Following on from yesterday's post, we find ourselves moving to the North gallery at the London outpost of Hauser & Wirth. Leaving behind Mary Heilmann, we are presented here with the work an artist who works at the other end of the spectrum of painting. Michael Raedecker is a fine artist in the traditional sense, creating work that is feels more tied to a pre-twentieth century art historical tradition. Though quieter, pensive pieces than Heilmann's post-pop aesthetic, the shows together provide a very interesting and engaging juxtaposition.
The capital's commercial galleries have opened 2012 with a series of shows of some of their most famous names and the results, though very striking, have a tendency to err on the side of self-satisfaction. It's rare to find a large, international commercial gallery making a show that sensitises the art on display but this is precisely the feeling that you get viewing Raedecker's work here - particularly if you've seen the Heimann previously.
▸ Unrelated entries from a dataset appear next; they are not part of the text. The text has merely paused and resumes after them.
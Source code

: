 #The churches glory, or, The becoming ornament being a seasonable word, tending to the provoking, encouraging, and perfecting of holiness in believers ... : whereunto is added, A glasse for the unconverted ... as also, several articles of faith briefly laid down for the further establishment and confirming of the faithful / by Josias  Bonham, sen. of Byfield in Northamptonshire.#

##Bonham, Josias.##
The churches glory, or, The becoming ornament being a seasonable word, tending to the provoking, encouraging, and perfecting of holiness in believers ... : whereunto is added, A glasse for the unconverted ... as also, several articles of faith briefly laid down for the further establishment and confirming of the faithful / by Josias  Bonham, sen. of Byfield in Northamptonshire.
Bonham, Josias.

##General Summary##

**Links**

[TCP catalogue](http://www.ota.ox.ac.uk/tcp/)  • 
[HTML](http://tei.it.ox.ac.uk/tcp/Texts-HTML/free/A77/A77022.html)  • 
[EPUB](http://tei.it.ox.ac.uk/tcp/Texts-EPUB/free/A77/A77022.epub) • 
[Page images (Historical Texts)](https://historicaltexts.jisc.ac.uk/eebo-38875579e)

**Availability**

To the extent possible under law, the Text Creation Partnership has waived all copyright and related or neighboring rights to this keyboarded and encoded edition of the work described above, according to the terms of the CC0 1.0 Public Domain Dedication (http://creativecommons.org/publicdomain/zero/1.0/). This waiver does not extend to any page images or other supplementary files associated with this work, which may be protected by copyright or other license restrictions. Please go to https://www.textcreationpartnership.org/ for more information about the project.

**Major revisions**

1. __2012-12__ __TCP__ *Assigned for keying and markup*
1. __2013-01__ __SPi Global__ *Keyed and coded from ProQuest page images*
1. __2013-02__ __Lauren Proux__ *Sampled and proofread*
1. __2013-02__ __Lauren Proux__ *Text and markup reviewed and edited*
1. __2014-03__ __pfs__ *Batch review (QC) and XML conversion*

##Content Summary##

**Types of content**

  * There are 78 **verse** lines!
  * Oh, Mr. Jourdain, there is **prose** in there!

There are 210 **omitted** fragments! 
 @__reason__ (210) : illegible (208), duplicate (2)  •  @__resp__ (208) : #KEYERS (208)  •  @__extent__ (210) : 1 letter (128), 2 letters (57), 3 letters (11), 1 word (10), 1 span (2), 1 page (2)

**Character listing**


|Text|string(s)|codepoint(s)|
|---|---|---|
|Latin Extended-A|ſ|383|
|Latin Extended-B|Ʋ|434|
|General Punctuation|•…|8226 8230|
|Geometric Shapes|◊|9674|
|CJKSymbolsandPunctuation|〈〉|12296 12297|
In this exhibition of new work, the Dutch-born, London-based Raedecker, takes as his subjects the fanciful but ordinary: chandeliers, wedding cakes, country cottages. Etched and painted, the canvasses are then cut and stitched back together in collage conflagrations. Less subversion of the artist's chosen medium but more an investigation into the effects of paint in less-than-stable conditions. These are haunting, evocative pictures that disrupt their subjects as much as Heilmann's. This is a show that almost makes you wish that a large public institution had placed the work of these artists together, in context with a few more of their contemporaries. It's not to say that visiting this exhibition is like going through the Prado without lunch, but there's a very thoughtful exploration into the work of these two artists occurring here and, though the shows together mightn't be perfect, it's almost definitely the most attractive offer a commercial gallery can give an audience right now.
Michael Raedecker: volume is at Hauser & Wirth until 05 April.